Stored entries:
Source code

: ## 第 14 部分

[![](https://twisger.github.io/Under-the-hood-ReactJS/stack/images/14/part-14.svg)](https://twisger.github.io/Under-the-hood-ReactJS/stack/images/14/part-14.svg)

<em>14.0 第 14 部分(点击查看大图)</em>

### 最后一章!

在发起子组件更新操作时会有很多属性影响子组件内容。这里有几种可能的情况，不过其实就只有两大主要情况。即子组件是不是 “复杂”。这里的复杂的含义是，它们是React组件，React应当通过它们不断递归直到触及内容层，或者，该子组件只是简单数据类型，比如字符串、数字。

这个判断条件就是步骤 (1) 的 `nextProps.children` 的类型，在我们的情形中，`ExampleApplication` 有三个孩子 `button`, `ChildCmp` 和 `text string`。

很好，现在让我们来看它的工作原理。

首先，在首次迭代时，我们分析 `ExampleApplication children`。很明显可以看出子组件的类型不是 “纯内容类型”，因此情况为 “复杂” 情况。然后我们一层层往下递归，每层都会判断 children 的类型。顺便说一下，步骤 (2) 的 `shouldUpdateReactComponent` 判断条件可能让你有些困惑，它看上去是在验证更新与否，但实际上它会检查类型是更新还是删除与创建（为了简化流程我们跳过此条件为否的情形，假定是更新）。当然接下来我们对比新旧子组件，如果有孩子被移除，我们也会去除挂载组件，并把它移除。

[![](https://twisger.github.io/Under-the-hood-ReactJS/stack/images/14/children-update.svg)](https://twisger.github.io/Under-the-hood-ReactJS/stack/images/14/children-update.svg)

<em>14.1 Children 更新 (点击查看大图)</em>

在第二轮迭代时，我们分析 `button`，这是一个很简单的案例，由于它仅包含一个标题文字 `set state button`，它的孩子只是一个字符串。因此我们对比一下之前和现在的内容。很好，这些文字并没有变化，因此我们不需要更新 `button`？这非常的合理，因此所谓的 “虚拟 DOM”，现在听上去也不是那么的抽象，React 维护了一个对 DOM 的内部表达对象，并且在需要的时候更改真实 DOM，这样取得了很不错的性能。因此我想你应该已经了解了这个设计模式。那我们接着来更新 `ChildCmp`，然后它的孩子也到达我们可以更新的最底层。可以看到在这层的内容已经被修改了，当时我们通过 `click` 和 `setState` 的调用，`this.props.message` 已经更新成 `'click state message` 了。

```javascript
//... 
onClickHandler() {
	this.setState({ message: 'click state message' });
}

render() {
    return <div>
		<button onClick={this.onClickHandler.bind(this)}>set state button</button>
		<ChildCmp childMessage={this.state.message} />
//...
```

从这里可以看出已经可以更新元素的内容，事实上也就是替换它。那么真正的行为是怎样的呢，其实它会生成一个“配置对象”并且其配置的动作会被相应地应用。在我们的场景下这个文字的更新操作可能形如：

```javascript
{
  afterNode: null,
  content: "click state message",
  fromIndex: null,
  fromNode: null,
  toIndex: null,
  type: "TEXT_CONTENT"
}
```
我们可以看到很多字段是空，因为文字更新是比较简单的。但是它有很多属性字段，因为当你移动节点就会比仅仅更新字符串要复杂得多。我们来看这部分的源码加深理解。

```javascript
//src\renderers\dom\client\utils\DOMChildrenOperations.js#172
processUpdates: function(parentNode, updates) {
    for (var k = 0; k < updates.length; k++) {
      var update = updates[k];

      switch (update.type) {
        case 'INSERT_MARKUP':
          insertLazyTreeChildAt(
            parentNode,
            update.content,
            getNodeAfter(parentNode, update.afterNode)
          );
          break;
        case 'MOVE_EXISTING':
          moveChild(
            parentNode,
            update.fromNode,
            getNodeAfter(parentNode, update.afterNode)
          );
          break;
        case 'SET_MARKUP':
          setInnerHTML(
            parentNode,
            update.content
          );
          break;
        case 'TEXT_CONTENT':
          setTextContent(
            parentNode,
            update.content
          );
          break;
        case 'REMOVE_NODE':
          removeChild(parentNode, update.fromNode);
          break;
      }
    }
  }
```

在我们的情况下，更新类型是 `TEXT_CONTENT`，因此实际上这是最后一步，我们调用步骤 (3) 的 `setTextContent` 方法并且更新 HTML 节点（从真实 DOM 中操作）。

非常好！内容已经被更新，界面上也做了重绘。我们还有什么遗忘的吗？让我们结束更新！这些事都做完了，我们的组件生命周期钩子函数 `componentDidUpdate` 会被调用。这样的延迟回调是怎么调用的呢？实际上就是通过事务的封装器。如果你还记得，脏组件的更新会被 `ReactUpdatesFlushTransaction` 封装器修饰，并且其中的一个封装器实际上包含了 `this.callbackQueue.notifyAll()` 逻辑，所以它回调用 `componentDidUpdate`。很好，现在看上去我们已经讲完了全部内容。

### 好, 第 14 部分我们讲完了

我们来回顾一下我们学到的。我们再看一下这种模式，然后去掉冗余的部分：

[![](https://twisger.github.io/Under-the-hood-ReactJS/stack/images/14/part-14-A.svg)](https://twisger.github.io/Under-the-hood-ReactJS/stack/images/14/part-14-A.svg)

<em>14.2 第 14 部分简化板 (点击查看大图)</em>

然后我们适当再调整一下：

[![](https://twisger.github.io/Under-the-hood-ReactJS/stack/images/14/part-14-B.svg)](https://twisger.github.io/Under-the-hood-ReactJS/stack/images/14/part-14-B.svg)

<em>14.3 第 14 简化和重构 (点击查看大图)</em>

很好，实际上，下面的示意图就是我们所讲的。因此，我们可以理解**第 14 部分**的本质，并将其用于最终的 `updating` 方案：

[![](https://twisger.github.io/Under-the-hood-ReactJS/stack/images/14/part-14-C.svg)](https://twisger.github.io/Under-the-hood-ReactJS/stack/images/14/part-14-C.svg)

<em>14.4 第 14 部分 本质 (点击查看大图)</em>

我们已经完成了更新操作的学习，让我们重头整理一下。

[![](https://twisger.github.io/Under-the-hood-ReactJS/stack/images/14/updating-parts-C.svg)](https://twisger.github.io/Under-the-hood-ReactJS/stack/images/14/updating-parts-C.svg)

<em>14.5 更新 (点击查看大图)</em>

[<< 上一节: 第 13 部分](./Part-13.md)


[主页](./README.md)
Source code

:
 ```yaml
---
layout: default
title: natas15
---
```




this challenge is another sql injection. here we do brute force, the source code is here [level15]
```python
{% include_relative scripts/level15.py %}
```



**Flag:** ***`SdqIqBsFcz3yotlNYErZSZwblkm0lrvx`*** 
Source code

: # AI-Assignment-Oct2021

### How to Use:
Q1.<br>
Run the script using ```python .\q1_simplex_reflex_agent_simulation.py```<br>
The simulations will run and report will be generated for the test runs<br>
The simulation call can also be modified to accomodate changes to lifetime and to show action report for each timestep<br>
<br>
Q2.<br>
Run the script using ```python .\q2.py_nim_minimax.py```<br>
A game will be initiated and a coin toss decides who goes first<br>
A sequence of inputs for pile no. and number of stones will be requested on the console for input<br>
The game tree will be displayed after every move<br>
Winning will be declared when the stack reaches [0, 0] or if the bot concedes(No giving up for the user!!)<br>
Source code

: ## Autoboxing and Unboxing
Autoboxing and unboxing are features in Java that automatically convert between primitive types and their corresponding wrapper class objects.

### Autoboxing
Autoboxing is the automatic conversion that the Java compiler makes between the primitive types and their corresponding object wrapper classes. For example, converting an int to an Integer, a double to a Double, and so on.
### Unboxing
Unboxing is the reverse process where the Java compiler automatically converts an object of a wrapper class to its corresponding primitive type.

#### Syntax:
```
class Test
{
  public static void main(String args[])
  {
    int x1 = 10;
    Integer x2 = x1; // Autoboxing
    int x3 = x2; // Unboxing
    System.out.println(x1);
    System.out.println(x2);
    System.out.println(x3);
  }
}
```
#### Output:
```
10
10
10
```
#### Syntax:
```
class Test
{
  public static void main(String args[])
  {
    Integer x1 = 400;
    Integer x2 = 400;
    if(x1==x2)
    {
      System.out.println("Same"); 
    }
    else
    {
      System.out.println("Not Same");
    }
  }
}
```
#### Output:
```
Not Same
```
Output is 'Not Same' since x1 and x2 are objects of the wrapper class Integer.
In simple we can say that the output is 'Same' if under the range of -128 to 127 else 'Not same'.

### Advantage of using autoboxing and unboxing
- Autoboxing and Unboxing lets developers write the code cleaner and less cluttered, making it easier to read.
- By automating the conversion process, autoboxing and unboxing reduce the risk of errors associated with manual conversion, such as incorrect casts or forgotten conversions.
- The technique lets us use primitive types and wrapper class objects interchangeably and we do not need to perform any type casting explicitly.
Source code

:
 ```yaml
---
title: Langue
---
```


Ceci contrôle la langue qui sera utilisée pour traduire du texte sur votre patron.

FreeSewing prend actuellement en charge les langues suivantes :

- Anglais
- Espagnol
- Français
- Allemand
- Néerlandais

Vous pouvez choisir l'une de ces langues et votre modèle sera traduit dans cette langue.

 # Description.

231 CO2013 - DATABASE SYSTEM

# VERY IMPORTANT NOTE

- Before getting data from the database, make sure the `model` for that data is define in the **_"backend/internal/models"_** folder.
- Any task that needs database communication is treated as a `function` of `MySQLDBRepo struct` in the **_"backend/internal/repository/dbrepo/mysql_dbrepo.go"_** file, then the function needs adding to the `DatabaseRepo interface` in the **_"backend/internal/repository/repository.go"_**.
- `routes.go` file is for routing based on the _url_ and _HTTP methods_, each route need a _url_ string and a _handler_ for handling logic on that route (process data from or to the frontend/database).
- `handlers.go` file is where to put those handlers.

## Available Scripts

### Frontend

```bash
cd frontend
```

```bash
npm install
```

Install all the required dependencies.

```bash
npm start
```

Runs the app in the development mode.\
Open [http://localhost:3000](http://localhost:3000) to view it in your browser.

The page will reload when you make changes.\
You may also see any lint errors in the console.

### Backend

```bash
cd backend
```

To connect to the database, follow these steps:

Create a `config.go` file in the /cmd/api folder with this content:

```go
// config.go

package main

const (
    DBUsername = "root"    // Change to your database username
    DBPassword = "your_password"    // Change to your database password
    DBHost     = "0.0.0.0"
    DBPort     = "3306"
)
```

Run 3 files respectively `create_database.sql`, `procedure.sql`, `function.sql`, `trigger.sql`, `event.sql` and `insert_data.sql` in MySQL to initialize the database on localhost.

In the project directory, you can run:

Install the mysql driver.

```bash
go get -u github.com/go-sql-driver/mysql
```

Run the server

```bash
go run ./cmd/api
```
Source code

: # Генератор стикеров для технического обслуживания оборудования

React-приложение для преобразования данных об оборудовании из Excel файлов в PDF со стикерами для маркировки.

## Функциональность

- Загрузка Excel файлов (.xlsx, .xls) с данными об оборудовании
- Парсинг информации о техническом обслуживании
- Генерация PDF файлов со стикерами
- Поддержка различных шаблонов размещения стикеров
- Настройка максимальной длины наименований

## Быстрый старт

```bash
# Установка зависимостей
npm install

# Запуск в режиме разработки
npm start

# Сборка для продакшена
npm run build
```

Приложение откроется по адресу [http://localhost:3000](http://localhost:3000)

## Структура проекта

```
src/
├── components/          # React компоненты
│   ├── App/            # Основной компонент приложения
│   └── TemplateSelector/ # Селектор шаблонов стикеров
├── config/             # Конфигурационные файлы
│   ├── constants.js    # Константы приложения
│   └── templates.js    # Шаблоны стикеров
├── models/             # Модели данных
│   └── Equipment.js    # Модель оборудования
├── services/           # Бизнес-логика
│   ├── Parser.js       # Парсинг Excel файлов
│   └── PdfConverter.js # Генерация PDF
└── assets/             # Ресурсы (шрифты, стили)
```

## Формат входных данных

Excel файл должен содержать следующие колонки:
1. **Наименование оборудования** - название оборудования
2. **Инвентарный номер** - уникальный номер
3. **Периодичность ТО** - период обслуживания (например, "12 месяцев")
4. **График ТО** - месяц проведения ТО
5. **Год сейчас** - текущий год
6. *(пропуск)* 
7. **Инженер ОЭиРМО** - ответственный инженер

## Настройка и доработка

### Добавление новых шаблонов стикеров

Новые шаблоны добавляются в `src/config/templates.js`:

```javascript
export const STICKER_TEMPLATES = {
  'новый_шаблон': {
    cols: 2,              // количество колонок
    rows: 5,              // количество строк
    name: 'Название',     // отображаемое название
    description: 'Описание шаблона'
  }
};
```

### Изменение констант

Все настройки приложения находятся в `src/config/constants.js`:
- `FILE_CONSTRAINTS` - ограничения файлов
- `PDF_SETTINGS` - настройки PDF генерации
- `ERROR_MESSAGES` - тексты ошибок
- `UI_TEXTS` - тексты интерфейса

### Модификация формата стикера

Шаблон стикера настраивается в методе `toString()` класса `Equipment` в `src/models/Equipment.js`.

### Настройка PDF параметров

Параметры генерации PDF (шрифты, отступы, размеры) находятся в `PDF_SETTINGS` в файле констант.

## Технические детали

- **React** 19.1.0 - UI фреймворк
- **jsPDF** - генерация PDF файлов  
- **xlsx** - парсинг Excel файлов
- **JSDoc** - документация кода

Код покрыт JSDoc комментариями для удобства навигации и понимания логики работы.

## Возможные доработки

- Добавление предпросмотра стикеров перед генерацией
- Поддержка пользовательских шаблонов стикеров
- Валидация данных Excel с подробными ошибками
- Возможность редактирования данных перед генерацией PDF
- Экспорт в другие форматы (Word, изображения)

Aim of the task: Taking the records from the top, repeat each line exactly until you have repeated the line that contains "<em>14.1 Children 更新 (点击查看大图)</em>".

Output of the task:
Source code

: ## 第 14 部分

[![](https://twisger.github.io/Under-the-hood-ReactJS/stack/images/14/part-14.svg)](https://twisger.github.io/Under-the-hood-ReactJS/stack/images/14/part-14.svg)

<em>14.0 第 14 部分(点击查看大图)</em>

### 最后一章!

在发起子组件更新操作时会有很多属性影响子组件内容。这里有几种可能的情况，不过其实就只有两大主要情况。即子组件是不是 “复杂”。这里的复杂的含义是，它们是React组件，React应当通过它们不断递归直到触及内容层，或者，该子组件只是简单数据类型，比如字符串、数字。

这个判断条件就是步骤 (1) 的 `nextProps.children` 的类型，在我们的情形中，`ExampleApplication` 有三个孩子 `button`, `ChildCmp` 和 `text string`。

很好，现在让我们来看它的工作原理。

首先，在首次迭代时，我们分析 `ExampleApplication children`。很明显可以看出子组件的类型不是 “纯内容类型”，因此情况为 “复杂” 情况。然后我们一层层往下递归，每层都会判断 children 的类型。顺便说一下，步骤 (2) 的 `shouldUpdateReactComponent` 判断条件可能让你有些困惑，它看上去是在验证更新与否，但实际上它会检查类型是更新还是删除与创建（为了简化流程我们跳过此条件为否的情形，假定是更新）。当然接下来我们对比新旧子组件，如果有孩子被移除，我们也会去除挂载组件，并把它移除。

[![](https://twisger.github.io/Under-the-hood-ReactJS/stack/images/14/children-update.svg)](https://twisger.github.io/Under-the-hood-ReactJS/stack/images/14/children-update.svg)

<em>14.1 Children 更新 (点击查看大图)</em>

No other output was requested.